Aussie 30 year bond makes its long-awaited debut

12 October 2016

Plans for the issue of the Australian government’s first 30 year fixed rate bond have finally come to fruition. Today, the Australian Office of Financial Management (AOFM) announced it had issued bonds worth $7.6 billion in face value terms with a maturity date March 2047. The bonds were priced with a yield to maturity of 3.27% (or EFP + 101bps) and reported to have attracted over $13 billion of orders.

The AOFM made its intentions of extending the Australian Commonwealth yield curve public in May 2015 but little occurred until August this year when the possibility re-emerged. That possibility resolved into a certainty when the AOFM mandated local and foreign banks to arrange buyers of the bonds yesterday.

There has been talk this bond sale led some investors to sell out of other long-dated bonds in order to finance taking part. 10 year and 20 year bond yields have been rising around the world but comparable yields in Australia have moved further, steepening our yield curve. Perhaps with this in mind, the AOFM said there would be no further issuance prior to March 2017, signalling to bond holders there would not be a need to make switching arrangements for some time but also to allow the new benchmark sized issue time to settle in secondary market trading.

The new bonds will be a boon for insurance and life offices which have long term liabilities and struggle to find matching assets. It is highly likely many of these bonds will be tucked away in portfolios never to see the light of day. Nearly 70% of the bonds were purchased by investors defined by the AOFM as asset managers, insurers and pension funds.
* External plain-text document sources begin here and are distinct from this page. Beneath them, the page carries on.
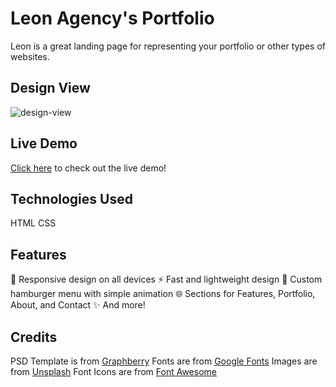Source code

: # Leon Agency's Portfolio
Leon is a great landing page for representing your portfolio or other types of websites.

## Design View
![design-view](.Imagesdesign-view.png)

## Live Demo
[Click here](httpsmohammad-jarabah.github.ioLeon-Agency-s-Portfolio) to check out the live demo!

## Technologies Used
 HTML
 CSS

## Features
 🤖 Responsive design on all devices
 ⚡ Fast and lightweight design
 🍔 Custom hamburger menu with simple animation
 🌐 Sections for Features, Portfolio, About, and Contact
 ✨ And more!

## Credits
 PSD Template is from [Graphberry](httpswww.graphberry.com)
 Fonts are from [Google Fonts](httpsfonts.google.com)
 Images are from [Unsplash](httpsunsplash.com)
 Font Icons are from [Font Awesome](httpsfontawesome.com)
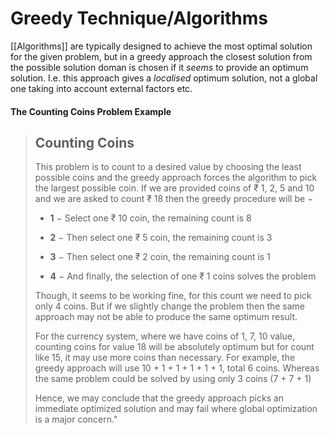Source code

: # Greedy Technique/Algorithms

[[Algorithms]] are typically designed to achieve the most optimal solution for the given problem, but in a greedy approach the closest solution from the possible solution doman is chosen if it *seems* to provide an optimum solution. I.e. this approach gives a *localised* optimum solution, not a global one taking into account external factors etc.

#### The Counting Coins Problem Example

>## Counting Coins
>
>This problem is to count to a desired value by choosing the least possible coins and the greedy approach forces the algorithm to pick the largest possible coin. If we are provided coins of ₹ 1, 2, 5 and 10 and we are asked to count ₹ 18 then the greedy procedure will be −
>
>-   **1** − Select one ₹ 10 coin, the remaining count is 8
>
>-   **2** − Then select one ₹ 5 coin, the remaining count is 3
>    
>-   **3** − Then select one ₹ 2 coin, the remaining count is 1
>    
>-   **4** − And finally, the selection of one ₹ 1 coins solves the problem
>    
>
>Though, it seems to be working fine, for this count we need to pick only 4 coins. But if we slightly change the problem then the same approach may not be able to produce the same optimum result.
>
>For the currency system, where we have coins of 1, 7, 10 value, counting coins for value 18 will be absolutely optimum but for count like 15, it may use more coins than necessary. For example, the greedy approach will use 10 + 1 + 1 + 1 + 1 + 1, total 6 coins. Whereas the same problem could be solved by using only 3 coins (7 + 7 + 1)
>
>Hence, we may conclude that the greedy approach picks an immediate optimized solution and may fail where global optimization is a major concern."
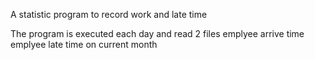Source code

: A statistic program to record work and late time

The program is executed each day and read 2 files
    emplyee arrive time
    emplyee late time on current month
aofm-30-year-bond-investors-chart

There has been a concerted push for Australia to lengthen its debt profile with interest rates at or near record lows. Many countries have already done so, including Mexico and Ireland, both of which issued 100 year bonds in the past 18 months. It makes sense for governments to borrow money for long periods at low rates and yield-hungry investors have been keen to snap up sovereign debt, almost at any price.